------ Data extracts
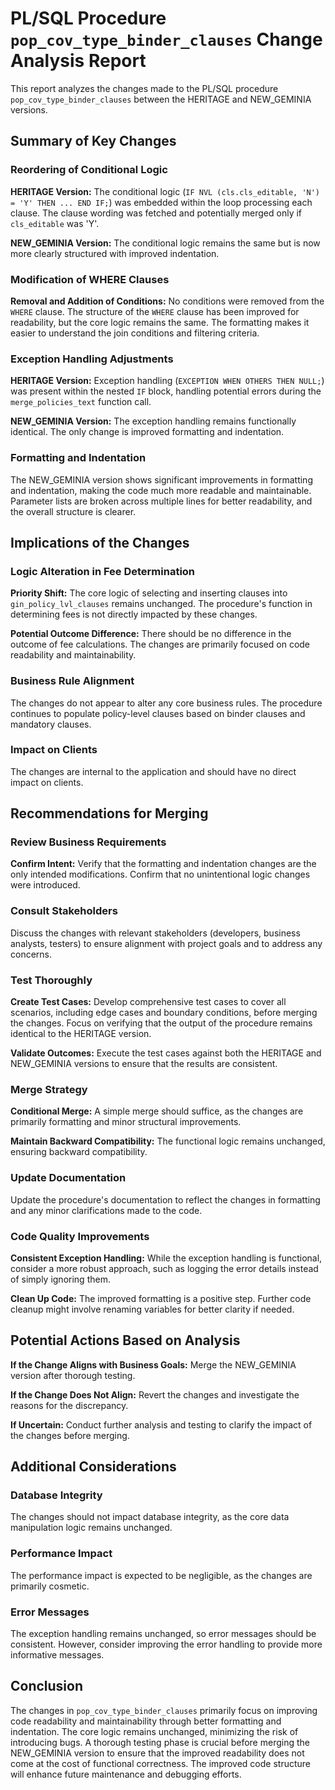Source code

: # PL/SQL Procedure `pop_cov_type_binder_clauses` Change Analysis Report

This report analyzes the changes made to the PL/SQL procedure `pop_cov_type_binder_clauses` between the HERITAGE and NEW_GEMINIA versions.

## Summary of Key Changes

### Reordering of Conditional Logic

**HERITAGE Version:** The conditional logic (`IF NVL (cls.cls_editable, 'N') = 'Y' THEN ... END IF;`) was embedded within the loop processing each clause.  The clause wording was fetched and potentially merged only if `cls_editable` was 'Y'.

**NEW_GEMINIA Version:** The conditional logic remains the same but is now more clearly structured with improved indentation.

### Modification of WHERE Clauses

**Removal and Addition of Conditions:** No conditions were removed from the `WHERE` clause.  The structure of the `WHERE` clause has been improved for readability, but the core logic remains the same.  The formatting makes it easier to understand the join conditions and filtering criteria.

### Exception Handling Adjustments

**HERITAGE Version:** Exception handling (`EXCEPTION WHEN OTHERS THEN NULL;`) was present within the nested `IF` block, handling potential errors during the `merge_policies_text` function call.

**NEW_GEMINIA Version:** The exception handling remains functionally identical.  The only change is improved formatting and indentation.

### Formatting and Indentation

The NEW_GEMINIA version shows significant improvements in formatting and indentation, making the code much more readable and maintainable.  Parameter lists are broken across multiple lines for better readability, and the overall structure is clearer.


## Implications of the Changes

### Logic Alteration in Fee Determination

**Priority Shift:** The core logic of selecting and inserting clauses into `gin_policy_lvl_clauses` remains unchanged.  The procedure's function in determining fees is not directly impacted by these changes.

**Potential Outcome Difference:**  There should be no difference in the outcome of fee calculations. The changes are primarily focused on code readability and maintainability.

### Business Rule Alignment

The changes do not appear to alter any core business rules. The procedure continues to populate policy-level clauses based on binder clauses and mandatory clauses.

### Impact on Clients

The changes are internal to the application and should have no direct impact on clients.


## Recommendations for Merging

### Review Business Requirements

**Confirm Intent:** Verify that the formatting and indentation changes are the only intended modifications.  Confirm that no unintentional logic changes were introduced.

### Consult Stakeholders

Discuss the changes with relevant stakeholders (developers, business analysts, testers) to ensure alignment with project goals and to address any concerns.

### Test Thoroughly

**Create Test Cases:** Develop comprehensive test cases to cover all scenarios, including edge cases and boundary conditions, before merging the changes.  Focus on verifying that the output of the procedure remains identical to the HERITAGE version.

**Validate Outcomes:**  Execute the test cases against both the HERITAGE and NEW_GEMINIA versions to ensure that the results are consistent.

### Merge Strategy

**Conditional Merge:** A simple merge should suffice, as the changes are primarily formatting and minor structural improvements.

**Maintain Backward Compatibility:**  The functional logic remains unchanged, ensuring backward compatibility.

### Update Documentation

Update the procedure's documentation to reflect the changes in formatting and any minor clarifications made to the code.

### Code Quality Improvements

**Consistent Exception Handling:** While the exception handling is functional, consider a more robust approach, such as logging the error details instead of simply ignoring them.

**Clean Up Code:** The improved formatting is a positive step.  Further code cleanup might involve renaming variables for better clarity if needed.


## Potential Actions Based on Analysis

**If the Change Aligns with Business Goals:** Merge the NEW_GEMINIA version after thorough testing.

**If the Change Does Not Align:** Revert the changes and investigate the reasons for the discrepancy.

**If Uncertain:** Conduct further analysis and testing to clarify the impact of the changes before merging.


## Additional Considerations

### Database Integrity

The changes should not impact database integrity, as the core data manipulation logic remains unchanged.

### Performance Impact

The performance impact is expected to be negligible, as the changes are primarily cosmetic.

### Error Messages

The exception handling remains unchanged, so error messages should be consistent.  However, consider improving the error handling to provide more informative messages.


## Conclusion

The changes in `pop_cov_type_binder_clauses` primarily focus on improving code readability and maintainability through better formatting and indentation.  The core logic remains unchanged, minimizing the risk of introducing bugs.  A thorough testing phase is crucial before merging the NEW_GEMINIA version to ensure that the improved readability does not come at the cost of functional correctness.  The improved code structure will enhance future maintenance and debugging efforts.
------------
------ Data extracts
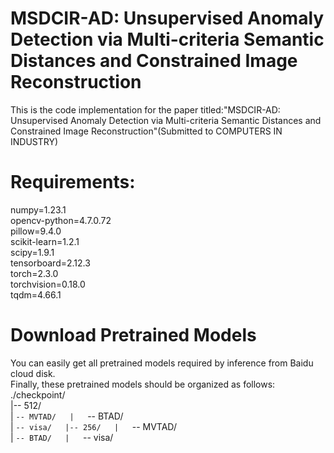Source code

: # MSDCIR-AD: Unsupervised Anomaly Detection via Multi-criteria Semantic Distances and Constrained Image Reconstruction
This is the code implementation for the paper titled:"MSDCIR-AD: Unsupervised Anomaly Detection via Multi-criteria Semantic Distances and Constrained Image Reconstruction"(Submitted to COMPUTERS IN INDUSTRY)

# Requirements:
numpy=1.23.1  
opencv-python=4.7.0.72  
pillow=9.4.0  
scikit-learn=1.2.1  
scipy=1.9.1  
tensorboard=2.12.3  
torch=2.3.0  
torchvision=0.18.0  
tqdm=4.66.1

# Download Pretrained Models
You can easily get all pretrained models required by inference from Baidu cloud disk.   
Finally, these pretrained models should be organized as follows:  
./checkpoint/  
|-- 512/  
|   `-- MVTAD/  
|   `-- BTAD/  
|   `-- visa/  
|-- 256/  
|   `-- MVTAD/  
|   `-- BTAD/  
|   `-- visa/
------------
# Directions for this task
Both end lines included, restate word for word the lines above from the line with "### Reordering of Conditional Logic" to the line with "### Modification of WHERE Clauses", and nothing else.

# Reply
### Reordering of Conditional Logic

**HERITAGE Version:** The conditional logic (`IF NVL (cls.cls_editable, 'N') = 'Y' THEN ... END IF;`) was embedded within the loop processing each clause.  The clause wording was fetched and potentially merged only if `cls_editable` was 'Y'.

**NEW_GEMINIA Version:** The conditional logic remains the same but is now more clearly structured with improved indentation.

### Modification of WHERE Clauses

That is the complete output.